THE PROBLEM
Look for the word "field" in the entries and copy every line where it shows up.
(DATA SHOWN Opens)
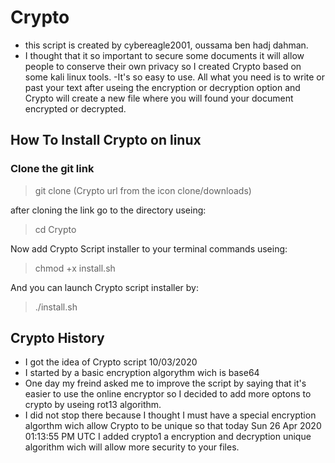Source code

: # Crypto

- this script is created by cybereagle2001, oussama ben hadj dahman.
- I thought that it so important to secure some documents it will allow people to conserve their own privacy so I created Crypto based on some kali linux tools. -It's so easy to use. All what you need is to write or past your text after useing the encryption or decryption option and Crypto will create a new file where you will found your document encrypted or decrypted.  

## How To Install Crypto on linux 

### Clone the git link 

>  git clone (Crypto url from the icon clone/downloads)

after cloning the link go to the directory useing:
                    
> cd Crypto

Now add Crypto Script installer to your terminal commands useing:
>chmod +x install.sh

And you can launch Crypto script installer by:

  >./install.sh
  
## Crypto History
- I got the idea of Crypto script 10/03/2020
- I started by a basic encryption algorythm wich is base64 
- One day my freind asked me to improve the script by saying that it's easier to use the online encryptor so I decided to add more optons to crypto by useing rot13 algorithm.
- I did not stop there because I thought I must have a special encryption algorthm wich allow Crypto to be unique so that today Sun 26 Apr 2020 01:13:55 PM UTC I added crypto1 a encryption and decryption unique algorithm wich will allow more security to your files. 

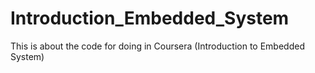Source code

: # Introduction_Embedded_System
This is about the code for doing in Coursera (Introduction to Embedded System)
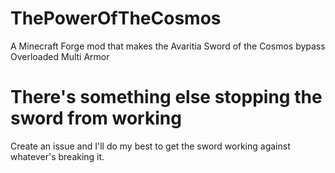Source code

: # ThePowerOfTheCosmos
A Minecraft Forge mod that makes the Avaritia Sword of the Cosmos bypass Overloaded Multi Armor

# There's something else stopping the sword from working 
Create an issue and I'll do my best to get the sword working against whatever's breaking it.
(DATA SHOWN Closes)
(DATA SHOWN Opens)
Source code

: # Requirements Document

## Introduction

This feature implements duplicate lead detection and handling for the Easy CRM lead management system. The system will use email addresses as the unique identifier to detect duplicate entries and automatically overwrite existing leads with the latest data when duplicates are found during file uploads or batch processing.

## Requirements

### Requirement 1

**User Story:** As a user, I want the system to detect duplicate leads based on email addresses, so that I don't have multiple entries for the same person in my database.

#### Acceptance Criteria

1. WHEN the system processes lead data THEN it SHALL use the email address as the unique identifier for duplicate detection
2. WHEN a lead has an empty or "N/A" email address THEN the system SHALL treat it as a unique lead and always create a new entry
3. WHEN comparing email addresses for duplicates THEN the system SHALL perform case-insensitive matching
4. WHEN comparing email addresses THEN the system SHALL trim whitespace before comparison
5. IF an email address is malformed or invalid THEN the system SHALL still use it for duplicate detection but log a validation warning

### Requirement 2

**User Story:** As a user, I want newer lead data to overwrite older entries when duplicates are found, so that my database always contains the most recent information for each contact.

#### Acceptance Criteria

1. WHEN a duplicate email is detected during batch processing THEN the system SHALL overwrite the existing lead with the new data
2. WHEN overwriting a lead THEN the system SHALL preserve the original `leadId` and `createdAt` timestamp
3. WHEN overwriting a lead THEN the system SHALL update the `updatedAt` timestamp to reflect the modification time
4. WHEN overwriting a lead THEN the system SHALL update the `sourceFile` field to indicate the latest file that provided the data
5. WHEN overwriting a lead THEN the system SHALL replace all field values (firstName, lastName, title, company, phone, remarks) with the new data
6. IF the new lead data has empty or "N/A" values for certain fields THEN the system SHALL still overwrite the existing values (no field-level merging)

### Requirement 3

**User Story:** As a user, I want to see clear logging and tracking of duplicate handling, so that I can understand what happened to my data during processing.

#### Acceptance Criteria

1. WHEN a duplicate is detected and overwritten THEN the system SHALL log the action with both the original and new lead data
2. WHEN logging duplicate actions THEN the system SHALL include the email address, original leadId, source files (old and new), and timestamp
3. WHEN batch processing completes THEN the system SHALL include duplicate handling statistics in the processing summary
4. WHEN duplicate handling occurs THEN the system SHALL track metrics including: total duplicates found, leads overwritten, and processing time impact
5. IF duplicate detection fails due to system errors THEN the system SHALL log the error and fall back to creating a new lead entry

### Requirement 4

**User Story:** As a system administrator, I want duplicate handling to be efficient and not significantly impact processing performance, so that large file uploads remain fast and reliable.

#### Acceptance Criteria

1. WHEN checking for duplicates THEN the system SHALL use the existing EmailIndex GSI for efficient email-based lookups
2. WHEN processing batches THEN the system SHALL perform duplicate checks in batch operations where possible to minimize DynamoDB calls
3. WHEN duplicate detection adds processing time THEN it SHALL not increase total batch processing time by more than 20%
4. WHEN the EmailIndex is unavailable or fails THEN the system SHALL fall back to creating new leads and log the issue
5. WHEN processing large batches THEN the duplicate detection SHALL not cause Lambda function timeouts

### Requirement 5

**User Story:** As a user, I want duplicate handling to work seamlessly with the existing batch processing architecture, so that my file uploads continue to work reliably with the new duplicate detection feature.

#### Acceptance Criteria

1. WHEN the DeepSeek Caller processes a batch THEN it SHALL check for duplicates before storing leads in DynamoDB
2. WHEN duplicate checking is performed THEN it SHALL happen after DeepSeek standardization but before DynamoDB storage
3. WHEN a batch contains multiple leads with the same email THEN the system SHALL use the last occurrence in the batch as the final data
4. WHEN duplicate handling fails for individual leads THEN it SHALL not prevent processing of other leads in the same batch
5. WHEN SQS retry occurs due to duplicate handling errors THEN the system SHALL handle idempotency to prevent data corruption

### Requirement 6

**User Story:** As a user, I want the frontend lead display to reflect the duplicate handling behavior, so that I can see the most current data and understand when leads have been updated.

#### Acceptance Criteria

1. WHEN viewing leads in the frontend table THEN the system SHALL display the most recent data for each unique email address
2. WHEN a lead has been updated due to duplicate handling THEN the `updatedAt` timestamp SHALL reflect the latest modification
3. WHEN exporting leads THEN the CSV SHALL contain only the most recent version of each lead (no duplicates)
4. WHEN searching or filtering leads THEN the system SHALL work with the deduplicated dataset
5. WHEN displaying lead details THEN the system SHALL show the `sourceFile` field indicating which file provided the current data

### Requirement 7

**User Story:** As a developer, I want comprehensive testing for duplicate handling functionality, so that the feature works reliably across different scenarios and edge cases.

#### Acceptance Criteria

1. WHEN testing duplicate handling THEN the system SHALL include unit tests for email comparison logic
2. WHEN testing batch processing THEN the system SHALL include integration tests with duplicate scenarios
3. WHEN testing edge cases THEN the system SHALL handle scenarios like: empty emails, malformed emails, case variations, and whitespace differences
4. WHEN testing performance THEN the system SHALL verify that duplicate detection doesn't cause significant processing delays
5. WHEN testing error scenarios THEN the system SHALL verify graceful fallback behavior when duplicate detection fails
(DATA SHOWN Closes)
RESULT OF THE EXERCISE
4. WHEN overwriting a lead THEN the system SHALL update the `sourceFile` field to indicate the latest file that provided the data
5. WHEN overwriting a lead THEN the system SHALL replace all field values (firstName, lastName, title, company, phone, remarks) with the new data
6. IF the new lead data has empty or "N/A" values for certain fields THEN the system SHALL still overwrite the existing values (no field-level merging)
5. WHEN displaying lead details THEN the system SHALL show the `sourceFile` field indicating which file provided the current data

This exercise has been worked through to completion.